» PROBLEM DETAILS: If a line of the listing below contains the string "compelling", count it, then give the total by itself.
*** Opening DATA EXTRACTS ***
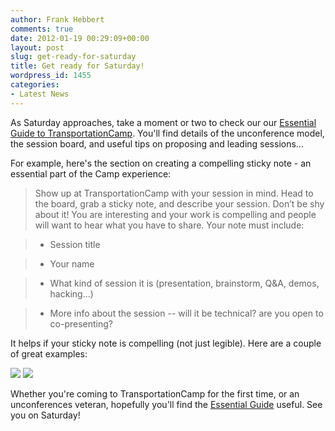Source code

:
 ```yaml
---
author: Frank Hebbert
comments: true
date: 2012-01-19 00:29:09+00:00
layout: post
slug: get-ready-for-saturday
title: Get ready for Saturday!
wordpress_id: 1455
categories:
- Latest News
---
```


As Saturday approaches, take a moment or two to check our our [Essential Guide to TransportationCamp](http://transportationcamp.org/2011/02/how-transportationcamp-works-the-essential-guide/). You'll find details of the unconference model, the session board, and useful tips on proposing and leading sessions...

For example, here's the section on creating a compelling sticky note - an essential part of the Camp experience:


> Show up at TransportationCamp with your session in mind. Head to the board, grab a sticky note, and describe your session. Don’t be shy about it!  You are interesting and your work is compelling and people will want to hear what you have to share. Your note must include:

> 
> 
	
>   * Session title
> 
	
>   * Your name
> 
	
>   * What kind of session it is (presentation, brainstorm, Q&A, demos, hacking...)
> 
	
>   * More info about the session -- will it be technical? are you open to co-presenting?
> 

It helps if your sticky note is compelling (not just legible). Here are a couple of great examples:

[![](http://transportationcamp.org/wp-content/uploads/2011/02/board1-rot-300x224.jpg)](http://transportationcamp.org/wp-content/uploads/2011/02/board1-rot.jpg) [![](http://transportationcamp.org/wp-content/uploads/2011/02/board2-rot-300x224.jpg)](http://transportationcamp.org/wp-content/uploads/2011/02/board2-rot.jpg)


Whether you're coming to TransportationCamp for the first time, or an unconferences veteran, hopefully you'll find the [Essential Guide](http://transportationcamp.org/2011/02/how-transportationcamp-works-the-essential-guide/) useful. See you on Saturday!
*** Closing DATA EXTRACTS ***
*** Opening DATA EXTRACTS ***
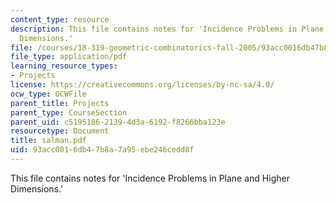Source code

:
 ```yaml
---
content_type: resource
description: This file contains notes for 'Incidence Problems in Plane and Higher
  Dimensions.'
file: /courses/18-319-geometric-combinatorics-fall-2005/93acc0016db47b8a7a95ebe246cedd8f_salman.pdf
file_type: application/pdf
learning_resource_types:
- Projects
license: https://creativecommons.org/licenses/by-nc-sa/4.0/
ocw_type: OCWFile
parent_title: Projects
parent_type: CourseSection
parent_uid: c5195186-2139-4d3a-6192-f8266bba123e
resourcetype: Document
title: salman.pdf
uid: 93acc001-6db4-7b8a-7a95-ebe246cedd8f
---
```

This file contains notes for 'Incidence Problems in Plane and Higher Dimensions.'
*** Closing DATA EXTRACTS ***
*** Opening DATA EXTRACTS ***
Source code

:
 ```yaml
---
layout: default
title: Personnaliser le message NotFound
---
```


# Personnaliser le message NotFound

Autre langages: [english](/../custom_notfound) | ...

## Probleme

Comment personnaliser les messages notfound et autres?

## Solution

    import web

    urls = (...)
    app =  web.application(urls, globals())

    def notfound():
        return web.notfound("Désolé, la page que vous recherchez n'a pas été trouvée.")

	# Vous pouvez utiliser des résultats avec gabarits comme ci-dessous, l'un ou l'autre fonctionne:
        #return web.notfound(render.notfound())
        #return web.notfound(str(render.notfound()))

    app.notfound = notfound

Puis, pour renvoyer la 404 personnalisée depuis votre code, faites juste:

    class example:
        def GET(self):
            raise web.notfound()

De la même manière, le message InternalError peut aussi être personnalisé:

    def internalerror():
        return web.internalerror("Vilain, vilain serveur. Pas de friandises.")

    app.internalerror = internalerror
*** Closing DATA EXTRACTS ***
» YOUR RESPONSE: 3